> **Problem**:
Would you retype the entries from the first line to the line bearing "directory-20231221_0400.tar.gz", both included, leaving out every picture?

> **Extracted material**:
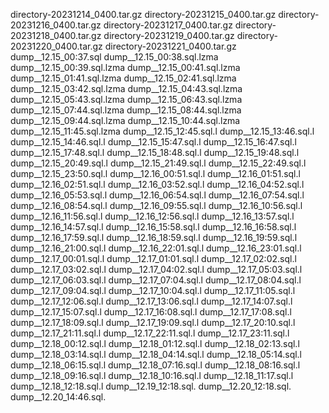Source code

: directory-20231214_0400.tar.gz
directory-20231215_0400.tar.gz
directory-20231216_0400.tar.gz
directory-20231217_0400.tar.gz
directory-20231218_0400.tar.gz
directory-20231219_0400.tar.gz
directory-20231220_0400.tar.gz
directory-20231221_0400.tar.gz
dump__12.15_00:37.sql
dump__12.15_00:38.sql.lzma
dump__12.15_00:39.sql.lzma
dump__12.15_00:41.sql.lzma
dump__12.15_01:41.sql.lzma
dump__12.15_02:41.sql.lzma
dump__12.15_03:42.sql.lzma
dump__12.15_04:43.sql.lzma
dump__12.15_05:43.sql.lzma
dump__12.15_06:43.sql.lzma
dump__12.15_07:44.sql.lzma
dump__12.15_08:44.sql.lzma
dump__12.15_09:44.sql.lzma
dump__12.15_10:44.sql.lzma
dump__12.15_11:45.sql.lzma
dump__12.15_12:45.sql.l
dump__12.15_13:46.sql.l
dump__12.15_14:46.sql.l
dump__12.15_15:47.sql.l
dump__12.15_16:47.sql.l
dump__12.15_17:48.sql.l
dump__12.15_18:48.sql.l
dump__12.15_19:48.sql.l
dump__12.15_20:49.sql.l
dump__12.15_21:49.sql.l
dump__12.15_22:49.sql.l
dump__12.15_23:50.sql.l
dump__12.16_00:51.sql.l
dump__12.16_01:51.sql.l
dump__12.16_02:51.sql.l
dump__12.16_03:52.sql.l
dump__12.16_04:52.sql.l
dump__12.16_05:53.sql.l
dump__12.16_06:54.sql.l
dump__12.16_07:54.sql.l
dump__12.16_08:54.sql.l
dump__12.16_09:55.sql.l
dump__12.16_10:56.sql.l
dump__12.16_11:56.sql.l
dump__12.16_12:56.sql.l
dump__12.16_13:57.sql.l
dump__12.16_14:57.sql.l
dump__12.16_15:58.sql.l
dump__12.16_16:58.sql.l
dump__12.16_17:59.sql.l
dump__12.16_18:59.sql.l
dump__12.16_19:59.sql.l
dump__12.16_21:00.sql.l
dump__12.16_22:01.sql.l
dump__12.16_23:01.sql.l
dump__12.17_00:01.sql.l
dump__12.17_01:01.sql.l
dump__12.17_02:02.sql.l
dump__12.17_03:02.sql.l
dump__12.17_04:02.sql.l
dump__12.17_05:03.sql.l
dump__12.17_06:03.sql.l
dump__12.17_07:04.sql.l
dump__12.17_08:04.sql.l
dump__12.17_09:04.sql.l
dump__12.17_10:04.sql.l
dump__12.17_11:05.sql.l
dump__12.17_12:06.sql.l
dump__12.17_13:06.sql.l
dump__12.17_14:07.sql.l
dump__12.17_15:07.sql.l
dump__12.17_16:08.sql.l
dump__12.17_17:08.sql.l
dump__12.17_18:09.sql.l
dump__12.17_19:09.sql.l
dump__12.17_20:10.sql.l
dump__12.17_21:11.sql.l
dump__12.17_22:11.sql.l
dump__12.17_23:11.sql.l
dump__12.18_00:12.sql.l
dump__12.18_01:12.sql.l
dump__12.18_02:13.sql.l
dump__12.18_03:14.sql.l
dump__12.18_04:14.sql.l
dump__12.18_05:14.sql.l
dump__12.18_06:15.sql.l
dump__12.18_07:16.sql.l
dump__12.18_08:16.sql.l
dump__12.18_09:16.sql.l
dump__12.18_10:16.sql.l
dump__12.18_11:17.sql.l
dump__12.18_12:18.sql.l
dump__12.19_12:18.sql.
dump__12.20_12:18.sql.
dump__12.20_14:46.sql.
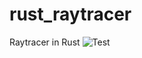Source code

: # rust_raytracer
Raytracer in Rust
![Test](https://raw.githubusercontent.com/leoherbsthofer/rust_raytracer/master/close.png)
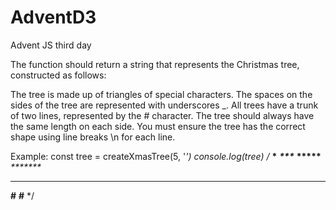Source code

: # AdventD3
Advent JS third day

The function should return a string that represents the Christmas tree, constructed as follows:

The tree is made up of triangles of special characters.
The spaces on the sides of the tree are represented with underscores _.
All trees have a trunk of two lines, represented by the # character.
The tree should always have the same length on each side.
You must ensure the tree has the correct shape using line breaks \n for each line.

Example: 
const tree = createXmasTree(5, '*')
console.log(tree)
/*
____*____
___***___
__*****__
_*******_
*********
____#____
____#____
*/
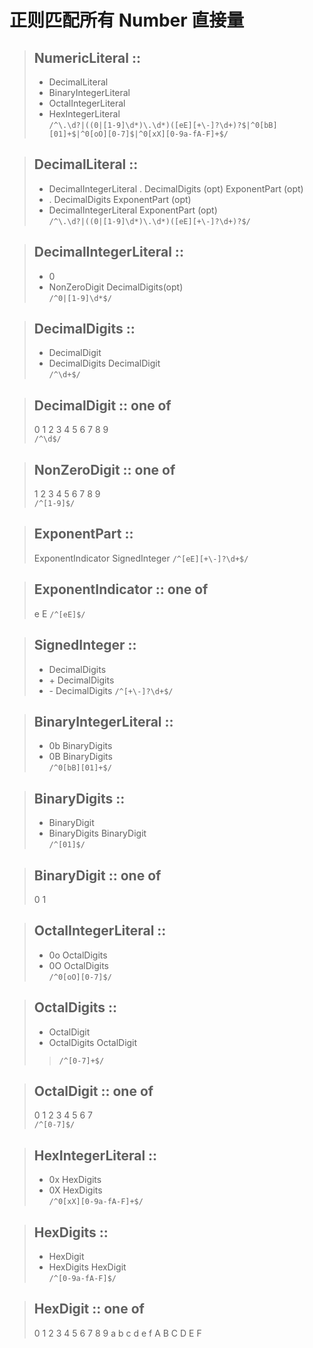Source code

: # 正则匹配所有 Number 直接量

> ## NumericLiteral ::
> - DecimalLiteral
> - BinaryIntegerLiteral 
> - OctalIntegerLiteral 
> - HexIntegerLiteral  
`/^\.\d?|((0|[1-9]\d*)\.\d*)([eE][+\-]?\d+)?$|^0[bB][01]+$|^0[oO][0-7]$|^0[xX][0-9a-fA-F]+$/`

> ## DecimalLiteral ::
> - DecimalIntegerLiteral . DecimalDigits (opt) ExponentPart (opt) 
> - . DecimalDigits ExponentPart (opt)
> - DecimalIntegerLiteral ExponentPart (opt)  
`/^\.\d?|((0|[1-9]\d*)\.\d*)([eE][+\-]?\d+)?$/`

> ## DecimalIntegerLiteral :: 
> - 0
> - NonZeroDigit DecimalDigits(opt)  
`/^0|[1-9]\d*$/`

> ## DecimalDigits :: 
> - DecimalDigit
> - DecimalDigits DecimalDigit  
`/^\d+$/`

> ## DecimalDigit :: one of
> 0 1 2 3 4 5 6 7 8 9  
> `/^\d$/`

> ## NonZeroDigit :: one of
> 1 2 3 4 5 6 7 8 9  
> `/^[1-9]$/`

> ## ExponentPart ::
> ExponentIndicator SignedInteger
> `/^[eE][+\-]?\d+$/`

> ## ExponentIndicator :: one of 
> e E
> `/^[eE]$/`

> ## SignedInteger :: 
> - DecimalDigits
> - \+ DecimalDigits
> - \- DecimalDigits
> `/^[+\-]?\d+$/`

> ## BinaryIntegerLiteral :: 
> - 0b BinaryDigits 
> - 0B BinaryDigits  
> `/^0[bB][01]+$/`

> ## BinaryDigits :: 
> - BinaryDigit
> - BinaryDigits BinaryDigit  
> `/^[01]$/`

> ## BinaryDigit :: one of
> 0 1

> ## OctalIntegerLiteral :: 
> - 0o OctalDigits 
> - 0O OctalDigits  
> `/^0[oO][0-7]$/`

> ## OctalDigits :: 
> - OctalDigit
> - OctalDigits OctalDigit
> > `/^[0-7]+$/`

> ## OctalDigit :: one of
> 0 1 2 3 4 5 6 7  
> `/^[0-7]$/`

> ## HexIntegerLiteral :: 
> - 0x HexDigits 
> - 0X HexDigits  
> `/^0[xX][0-9a-fA-F]+$/`

> ## HexDigits ::
> - HexDigit
> - HexDigits HexDigit  
> `/^[0-9a-fA-F]$/`

> ## HexDigit :: one of 
> 0 1 2 3 4 5 6 7 8 9 a b c d e f A B C D E F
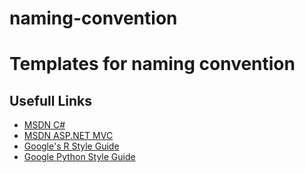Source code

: naming-convention
=================

# Templates for naming convention

## Usefull Links
 - [MSDN C#]
 - [MSDN ASP.NET MVC]
 - [Google's R Style Guide]
 - [Google Python Style Guide]

[MSDN C#]:http://msdn.microsoft.com/en-us/library/xzf533w0%28v=vs.71%29.aspx
[MSDN ASP.NET MVC]:http://msdn.microsoft.com/en-us/library/ms229042.aspx
[Google's R Style Guide]:http://google-styleguide.googlecode.com/svn/trunk/Rguide.xml
[Google Python Style Guide]:https://google-styleguide.googlecode.com/svn/trunk/pyguide.html
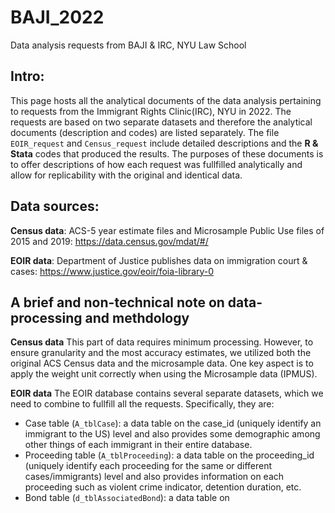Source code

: # BAJI_2022
Data analysis requests from BAJI &amp; IRC, NYU Law School

## Intro:
This page hosts all the analytical documents of the data analysis pertaining to requests from the Immigrant Rights Clinic(IRC), NYU in 2022. The requests are based on two separate datasets and therefore the analytical documents (description and codes) are listed separately. The file `EOIR_request` and `Census_request` include detailed descriptions and the **R & Stata** codes that produced the results. The purposes of these documents is to offer descriptions of how each request was fullfilled analytically and allow for replicability with the original and identical data. 

## Data sources:
**Census data**: ACS-5 year estimate files and Microsample Public Use files of 2015 and 2019: https://data.census.gov/mdat/#/

**EOIR data**: Department of Justice publishes data on immigration court & cases: https://www.justice.gov/eoir/foia-library-0

## A brief and non-technical note on data-processing and methdology

**Census data**
This part of data requires minimum processing. However, to ensure granularity and the most accuracy estimates, we utilized both the original ACS Census data and the microsample data. One key aspect is to apply the weight unit correctly when using the Microsample data (IPMUS). 

**EOIR data**
The EOIR database contains several separate datasets, which we need to combine to fullfill all the requests. Specifically, they are: 
* Case table (`A_tblCase`): a data table on the case_id (uniquely identify an immigrant to the US) level and also provides some demographic among other things of each immigrant in their entire database.
* Proceeding table (`A_tblProceeding`): a data table on the proceeding_id (uniquely identify each proceeding for the same or different cases/immigrants) level and also provides information on each proceeding such as violent crime indicator, detention duration, etc. 
* Bond table (`d_tblAssociatedBond`): a data table on 

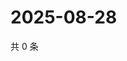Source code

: # 2025-08-28

共 0 条

<!-- BEGIN ZHIHUQUESTIONS -->
<!-- 最后更新时间 Thu Aug 28 2025 21:22:59 GMT+0800 (China Standard Time) -->

<!-- END ZHIHUQUESTIONS -->
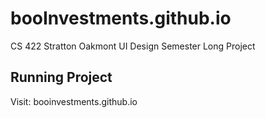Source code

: # booInvestments.github.io
CS 422 Stratton Oakmont UI Design Semester Long Project

## Running Project
Visit: booinvestments.github.io

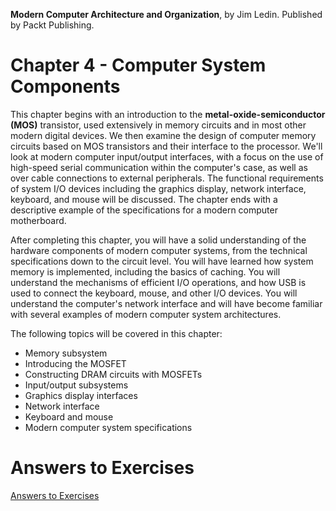 __Modern Computer Architecture and Organization__, by Jim Ledin. Published by Packt Publishing.
# Chapter 4 - Computer System Components

This chapter begins with an introduction to the **metal-oxide-semiconductor (MOS)**
transistor, used extensively in memory circuits and in most other modern digital devices.
We then examine the design of computer memory circuits based on MOS transistors and
their interface to the processor. We'll look at modern computer input/output interfaces,
with a focus on the use of high-speed serial communication within the computer's case,
as well as over cable connections to external peripherals. The functional requirements
of system I/O devices including the graphics display, network interface, keyboard, and
mouse will be discussed. The chapter ends with a descriptive example of the specifications
for a modern computer motherboard.

After completing this chapter, you will have a solid understanding of the hardware
components of modern computer systems, from the technical specifications down to
the circuit level. You will have learned how system memory is implemented, including
the basics of caching. You will understand the mechanisms of efficient I/O operations,
and how USB is used to connect the keyboard, mouse, and other I/O devices. You will
understand the computer's network interface and will have become familiar with several
examples of modern computer system architectures.

The following topics will be covered in this chapter:
* Memory subsystem 
* Introducing the MOSFET
* Constructing DRAM circuits with MOSFETs 
* Input/output subsystems
* Graphics display interfaces
* Network interface
* Keyboard and mouse
* Modern computer system specifications

# Answers to Exercises
[Answers to Exercises](Answers%20to%20Exercises/)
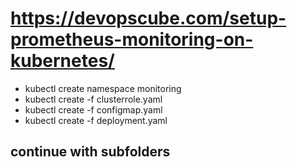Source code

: #  https://devopscube.com/setup-prometheus-monitoring-on-kubernetes/

* kubectl create namespace monitoring
* kubectl create -f clusterrole.yaml
* kubectl create -f configmap.yaml
* kubectl create  -f deployment.yaml 

## continue with subfolders
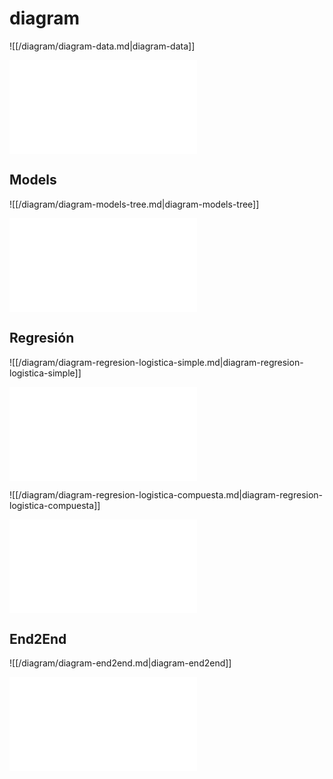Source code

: # diagram

![[/diagram/diagram-data.md|diagram-data]]

![diagram-data](/diagram/diagram-data.md)

## Models

![[/diagram/diagram-models-tree.md|diagram-models-tree]]

![diagram-models-tree](/diagram/diagram-models-tree.md)

## Regresión

![[/diagram/diagram-regresion-logistica-simple.md|diagram-regresion-logistica-simple]]

![diagram-regresion-logistica-simple](/diagram/diagram-regresion-logistica-simple.md)

![[/diagram/diagram-regresion-logistica-compuesta.md|diagram-regresion-logistica-compuesta]]

![diagram-regresion-logistica-compuesta](/diagram/diagram-regresion-logistica-compuesta.md)

## End2End

![[/diagram/diagram-end2end.md|diagram-end2end]]

![diagram-end2end](/diagram/diagram-end2end.md)
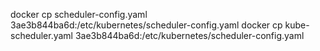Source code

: docker cp scheduler-config.yaml 3ae3b844ba6d:/etc/kubernetes/scheduler-config.yaml
docker cp kube-scheduler.yaml 3ae3b844ba6d:/etc/kubernetes/scheduler-config.yaml
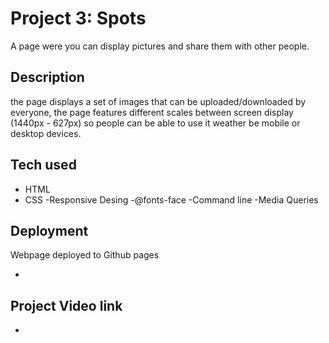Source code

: # Project 3: Spots

A page were you can display pictures and share them with other people.

## Description

the page displays a set of images that can be uploaded/downloaded by everyone, the page features different scales between screen display (1440px - 627px) so people can be able to use it weather be mobile or desktop devices.

## Tech used

- HTML
- CSS
  -Responsive Desing
  -@fonts-face
  -Command line
  -Media Queries

## Deployment

Webpage deployed to Github pages

- [Link]: (https://juansanchez228.github.io/se_project_spots/)

## Project Video link

- [link]: (https://drive.google.com/file/d/1iHHq6xIvWNMgf0Ra8fv_cJHeSaO39oOi/view?usp=sharing)
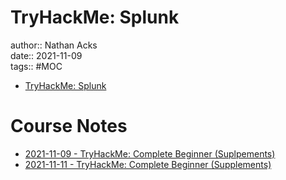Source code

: # TryHackMe: Splunk

author:: Nathan Acks  
date:: 2021-11-09  
tags:: #MOC

* [TryHackMe: Splunk](https://tryhackme.com/room/bpsplunk)

# Course Notes

* [2021-11-09 - TryHackMe: Complete Beginner (Suplpements)](../log/2021-11-09-tryhackme-complete-beginner-supplements.md)
* [2021-11-11 - TryHackMe: Complete Beginner (Supplements)](../log/2021-11-11-tryhackme-complete-beginner-supplements.md)
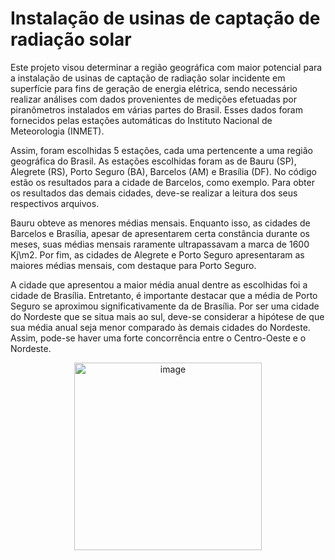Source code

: # Instalação de usinas de captação de radiação solar

Este projeto visou determinar a região geográfica com maior potencial para a instalação de usinas de captação de radiação solar incidente em superfície para fins de geração de energia elétrica, sendo necessário realizar análises com dados provenientes de medições efetuadas por piranômetros instalados em várias partes do Brasil. Esses dados foram fornecidos pelas estações automáticas do Instituto Nacional de Meteorologia (INMET).

Assim, foram escolhidas 5 estações, cada uma pertencente a uma região geográfica do Brasil. As estações escolhidas foram as de Bauru (SP),  Alegrete (RS), Porto Seguro (BA), Barcelos (AM) e Brasília (DF). No código estão os resultados para a cidade de Barcelos, como exemplo. Para obter os resultados das demais cidades, deve-se realizar a leitura dos seus respectivos arquivos.

Bauru obteve as menores médias mensais. Enquanto isso, as cidades de Barcelos e Brasília, apesar de apresentarem certa constância durante os meses, suas médias mensais raramente ultrapassavam a marca de 1600 Kj\m2. Por fim, as cidades de Alegrete e Porto Seguro apresentaram as maiores médias mensais, com destaque para Porto Seguro.

A cidade que apresentou a maior média anual dentre as escolhidas foi a cidade de Brasília. Entretanto, é importante destacar que a média de Porto Seguro se aproximou significativamente da de Brasília. Por ser uma cidade do Nordeste que se situa mais ao sul, deve-se considerar a hipótese de que sua média anual seja menor comparado às demais cidades do Nordeste. Assim, pode-se haver uma forte concorrência entre o Centro-Oeste e o Nordeste.

<div style="text-align: center;">
  <img src="https://github.com/user-attachments/assets/2012df02-87cf-4025-9608-3203d6697c5c" alt="image" width="300"/>
</div>

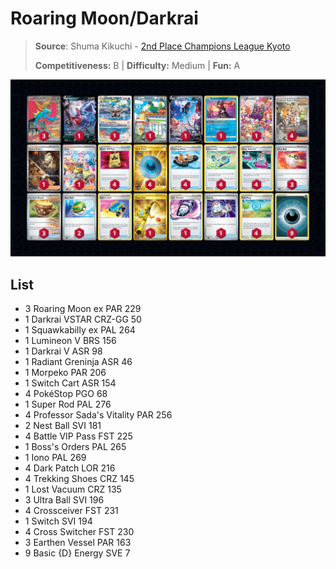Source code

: # Roaring Moon/Darkrai

> **Source**: Shuma Kikuchi - [2nd Place Champions League Kyoto](https://limitlesstcg.com/decks/list/9619)
> 
> **Competitiveness:** B | **Difficulty:** Medium | **Fun:** A

![decklist](../../!Images/Standard/8BST-PAR/Roaring%20Moon-Darkrai.png)

## List
* 3 Roaring Moon ex PAR 229
* 1 Darkrai VSTAR CRZ-GG 50
* 1 Squawkabilly ex PAL 264
* 1 Lumineon V BRS 156
* 1 Darkrai V ASR 98
* 1 Radiant Greninja ASR 46
* 1 Morpeko PAR 206
* 1 Switch Cart ASR 154
* 4 PokéStop PGO 68
* 1 Super Rod PAL 276
* 4 Professor Sada's Vitality PAR 256
* 2 Nest Ball SVI 181
* 4 Battle VIP Pass FST 225
* 1 Boss's Orders PAL 265
* 1 Iono PAL 269
* 4 Dark Patch LOR 216
* 4 Trekking Shoes CRZ 145
* 1 Lost Vacuum CRZ 135
* 3 Ultra Ball SVI 196
* 4 Crossceiver FST 231
* 1 Switch SVI 194
* 4 Cross Switcher FST 230
* 3 Earthen Vessel PAR 163
* 9 Basic {D} Energy SVE 7
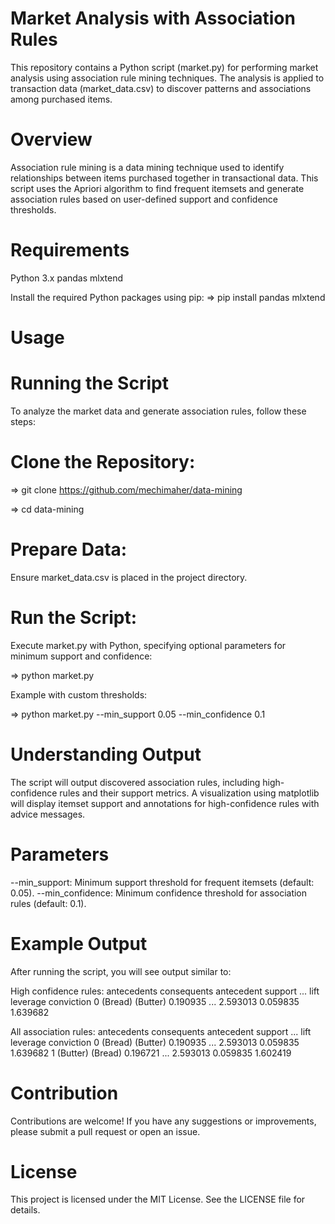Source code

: #                                   Market Analysis with Association Rules

This repository contains a Python script (market.py) for performing market analysis using association rule mining techniques. The analysis is applied to transaction data (market_data.csv) to discover patterns and associations among purchased items.
# Overview
Association rule mining is a data mining technique used to identify relationships between items purchased together in transactional data. This script uses the Apriori algorithm to find frequent itemsets and generate association rules based on user-defined support and confidence thresholds.

# Requirements
 Python 3.x
 pandas
 mlxtend
 
Install the required Python packages using pip:
 => pip install pandas mlxtend
 
# Usage
# Running the Script
To analyze the market data and generate association rules, follow these steps:
# Clone the Repository:
 => git clone https://github.com/mechimaher/data-mining

 => cd data-mining
# Prepare Data:
Ensure market_data.csv is placed in the project directory.
# Run the Script:
Execute market.py with Python, specifying optional parameters for minimum support and confidence:

 => python market.py

Example with custom thresholds:

 => python market.py --min_support 0.05 --min_confidence 0.1

 # Understanding Output
The script will output discovered association rules, including high-confidence rules and their support metrics.
A visualization using matplotlib will display itemset support and annotations for high-confidence rules with advice messages.

# Parameters
--min_support: Minimum support threshold for frequent itemsets (default: 0.05).
--min_confidence: Minimum confidence threshold for association rules (default: 0.1).

# Example Output
After running the script, you will see output similar to:

High confidence rules:
   antecedents consequents  antecedent support  ...      lift  leverage  conviction
0     (Bread)    (Butter)            0.190935  ...  2.593013  0.059835    1.639682

All association rules:
   antecedents consequents  antecedent support  ...      lift  leverage  conviction
0     (Bread)    (Butter)            0.190935  ...  2.593013  0.059835    1.639682
1    (Butter)     (Bread)            0.196721  ...  2.593013  0.059835    1.602419

# Contribution
Contributions are welcome! If you have any suggestions or improvements, please submit a pull request or open an issue.

# License
This project is licensed under the MIT License. See the LICENSE file for details.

> **Solution to the problem**:
Source code

: directory-20231214_0400.tar.gz
directory-20231215_0400.tar.gz
directory-20231216_0400.tar.gz
directory-20231217_0400.tar.gz
directory-20231218_0400.tar.gz
directory-20231219_0400.tar.gz
directory-20231220_0400.tar.gz
directory-20231221_0400.tar.gz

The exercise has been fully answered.